I'm doing this from memory, but from what I remember, this is the algorithm:

-  Start with a small board (70 x 75 tiles)
-  Make every tile water
-  Pick a tile at random and make it land. 
-  Add that tile to a list we'll call tiles to check.

while the number of land tiles is less than some arbitrary number (I think I made mine 35% of the map). . .

For every tile in the list we made we look at each of their neighboring (i think only water) tiles to determine whether to change them to land or keep it as water. The closer this tile is to the first tile that we chose, the greater chance it has of becoming land. If we decide to make a tile into land, we add it onto the list of tiles to check. Tiles that stay as water don't get added to this list. Once all neighbors for a particular tile are checked, that center tile gets removed from the list. When the list is empty, you can repeat the process with a new starting tile. Repeat this entire process until we hit a desired number of land tiles.

I then translate this small board onto the larger board, which I described in one of the above posts.

It seems to produce reasonable results, and you have a bit of control over things like the size of a landmass (adjust the weight on distance), the % of the map that is water (adjust the # of desired land tiles), you can dictate certain areas of the map that are more likely to contain water/land (for example, if you want a map with a gigantic ocean in the middle, you can favor starting tiles that are far away from this area), you can control how many continents appear on the map, as well as the size variance between continents (that is, how large the largest continent is in relation to the smallest) by changing the distance weight for each continent you place. 

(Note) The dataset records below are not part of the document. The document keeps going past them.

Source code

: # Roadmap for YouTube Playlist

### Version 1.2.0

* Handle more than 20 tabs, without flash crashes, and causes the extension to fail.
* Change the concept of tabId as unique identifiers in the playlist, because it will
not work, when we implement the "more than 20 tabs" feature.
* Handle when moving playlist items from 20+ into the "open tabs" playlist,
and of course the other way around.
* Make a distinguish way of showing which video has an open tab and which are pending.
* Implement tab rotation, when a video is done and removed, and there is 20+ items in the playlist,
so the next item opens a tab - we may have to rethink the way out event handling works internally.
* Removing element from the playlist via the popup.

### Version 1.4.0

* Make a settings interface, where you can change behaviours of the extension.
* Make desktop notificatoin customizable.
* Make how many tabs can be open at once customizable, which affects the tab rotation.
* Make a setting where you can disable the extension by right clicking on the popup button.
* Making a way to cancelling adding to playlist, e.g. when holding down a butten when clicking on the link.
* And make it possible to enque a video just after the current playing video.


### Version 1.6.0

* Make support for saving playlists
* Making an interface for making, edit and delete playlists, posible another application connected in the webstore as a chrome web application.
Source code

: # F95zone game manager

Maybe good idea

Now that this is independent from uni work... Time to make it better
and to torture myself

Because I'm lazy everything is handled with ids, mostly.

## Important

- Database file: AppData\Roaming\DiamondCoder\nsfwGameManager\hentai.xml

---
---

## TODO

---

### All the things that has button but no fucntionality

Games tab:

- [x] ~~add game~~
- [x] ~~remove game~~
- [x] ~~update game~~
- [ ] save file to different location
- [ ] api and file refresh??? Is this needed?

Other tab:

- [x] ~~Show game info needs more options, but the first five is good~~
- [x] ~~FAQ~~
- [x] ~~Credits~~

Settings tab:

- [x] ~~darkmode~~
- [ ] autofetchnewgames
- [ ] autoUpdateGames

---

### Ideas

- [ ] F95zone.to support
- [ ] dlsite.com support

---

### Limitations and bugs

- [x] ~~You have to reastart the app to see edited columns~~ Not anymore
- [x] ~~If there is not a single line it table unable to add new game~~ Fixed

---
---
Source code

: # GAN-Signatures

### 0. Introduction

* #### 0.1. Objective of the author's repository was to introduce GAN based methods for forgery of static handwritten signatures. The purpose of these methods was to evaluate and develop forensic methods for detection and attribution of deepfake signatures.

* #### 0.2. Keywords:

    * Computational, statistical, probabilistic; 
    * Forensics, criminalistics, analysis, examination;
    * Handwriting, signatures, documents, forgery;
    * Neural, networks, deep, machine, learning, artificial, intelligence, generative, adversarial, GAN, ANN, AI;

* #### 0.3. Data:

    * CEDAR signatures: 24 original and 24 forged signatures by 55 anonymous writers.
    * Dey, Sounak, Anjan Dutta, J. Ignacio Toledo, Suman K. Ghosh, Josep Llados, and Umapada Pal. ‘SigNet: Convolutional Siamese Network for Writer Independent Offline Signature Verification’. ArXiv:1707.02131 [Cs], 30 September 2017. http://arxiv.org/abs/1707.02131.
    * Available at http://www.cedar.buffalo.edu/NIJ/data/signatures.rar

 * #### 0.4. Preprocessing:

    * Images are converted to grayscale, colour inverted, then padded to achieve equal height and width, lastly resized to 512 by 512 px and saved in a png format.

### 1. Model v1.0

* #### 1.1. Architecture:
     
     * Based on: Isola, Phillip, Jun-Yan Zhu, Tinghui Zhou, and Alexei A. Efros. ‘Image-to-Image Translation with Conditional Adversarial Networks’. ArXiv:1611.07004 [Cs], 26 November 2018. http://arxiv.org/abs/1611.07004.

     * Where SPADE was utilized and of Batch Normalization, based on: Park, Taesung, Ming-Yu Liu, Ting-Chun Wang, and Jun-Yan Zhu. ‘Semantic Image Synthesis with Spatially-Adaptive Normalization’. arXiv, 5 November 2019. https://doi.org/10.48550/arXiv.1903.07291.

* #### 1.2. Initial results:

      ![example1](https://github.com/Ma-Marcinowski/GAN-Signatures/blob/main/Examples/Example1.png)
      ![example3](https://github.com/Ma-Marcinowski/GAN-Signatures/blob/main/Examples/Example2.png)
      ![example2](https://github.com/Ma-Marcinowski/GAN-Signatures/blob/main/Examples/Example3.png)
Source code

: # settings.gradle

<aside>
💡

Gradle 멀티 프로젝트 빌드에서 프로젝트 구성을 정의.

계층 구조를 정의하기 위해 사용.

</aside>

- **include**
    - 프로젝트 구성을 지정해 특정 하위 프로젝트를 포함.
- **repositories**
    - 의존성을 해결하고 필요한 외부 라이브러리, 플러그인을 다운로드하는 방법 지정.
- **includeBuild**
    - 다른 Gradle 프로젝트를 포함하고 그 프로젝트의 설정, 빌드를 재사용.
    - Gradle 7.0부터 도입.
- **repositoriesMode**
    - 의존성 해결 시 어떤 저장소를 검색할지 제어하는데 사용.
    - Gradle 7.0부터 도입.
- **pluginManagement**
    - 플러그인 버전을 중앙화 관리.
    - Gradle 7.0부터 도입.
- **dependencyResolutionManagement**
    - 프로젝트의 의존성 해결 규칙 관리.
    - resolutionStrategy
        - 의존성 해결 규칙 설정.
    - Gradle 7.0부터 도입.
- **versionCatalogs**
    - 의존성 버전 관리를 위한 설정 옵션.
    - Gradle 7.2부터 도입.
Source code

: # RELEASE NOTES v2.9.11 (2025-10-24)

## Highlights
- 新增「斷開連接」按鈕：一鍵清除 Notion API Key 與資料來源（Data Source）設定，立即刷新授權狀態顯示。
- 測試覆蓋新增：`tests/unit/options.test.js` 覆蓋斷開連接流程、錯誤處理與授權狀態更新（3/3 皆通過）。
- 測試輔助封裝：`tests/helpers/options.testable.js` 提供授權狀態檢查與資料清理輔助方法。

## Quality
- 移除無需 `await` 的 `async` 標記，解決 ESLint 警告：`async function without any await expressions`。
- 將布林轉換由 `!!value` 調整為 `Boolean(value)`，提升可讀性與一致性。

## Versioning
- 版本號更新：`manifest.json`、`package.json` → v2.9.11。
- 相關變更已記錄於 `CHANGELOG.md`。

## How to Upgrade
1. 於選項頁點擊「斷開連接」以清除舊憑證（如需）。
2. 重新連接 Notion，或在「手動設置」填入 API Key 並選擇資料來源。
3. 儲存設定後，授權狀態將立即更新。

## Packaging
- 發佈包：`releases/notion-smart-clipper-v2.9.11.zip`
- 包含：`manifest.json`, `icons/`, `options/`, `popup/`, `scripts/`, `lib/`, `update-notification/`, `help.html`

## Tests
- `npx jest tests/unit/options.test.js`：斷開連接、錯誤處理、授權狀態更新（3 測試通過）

For the height, I did something that was roughly this -- All tile corners are at height 0, and there's a list of corners that are locked and will no longer be heightened, and a list of unlocked corners.  All corners start out unlocked.  First lock all water corners. Iterate over all remaining unlocked corners and randomly either heighten a corner if allowed (i.e. this will not make it too high over any of its neighbors) / do nothing if not allowed, or lock the corner.  Keep iterating over the unlocked list until it's empty.

SFML projects / Re: It Always Ends In Nuclear War
« on: July 20, 2014, 07:03:35 pm »
I've been busy with moving, getting a job, and life in general.  In news completely unrelated to anything, I saw this post making its way around the internet and decided to give it a try.  I made an attempt at it, and, well, I love what you can do with computers.  I used SFML to grab pixels and display the results.

As for the topic at hand, I haven't done too much with this since the last update.  I did get a chance to play around with tile type generation this weekend, though. 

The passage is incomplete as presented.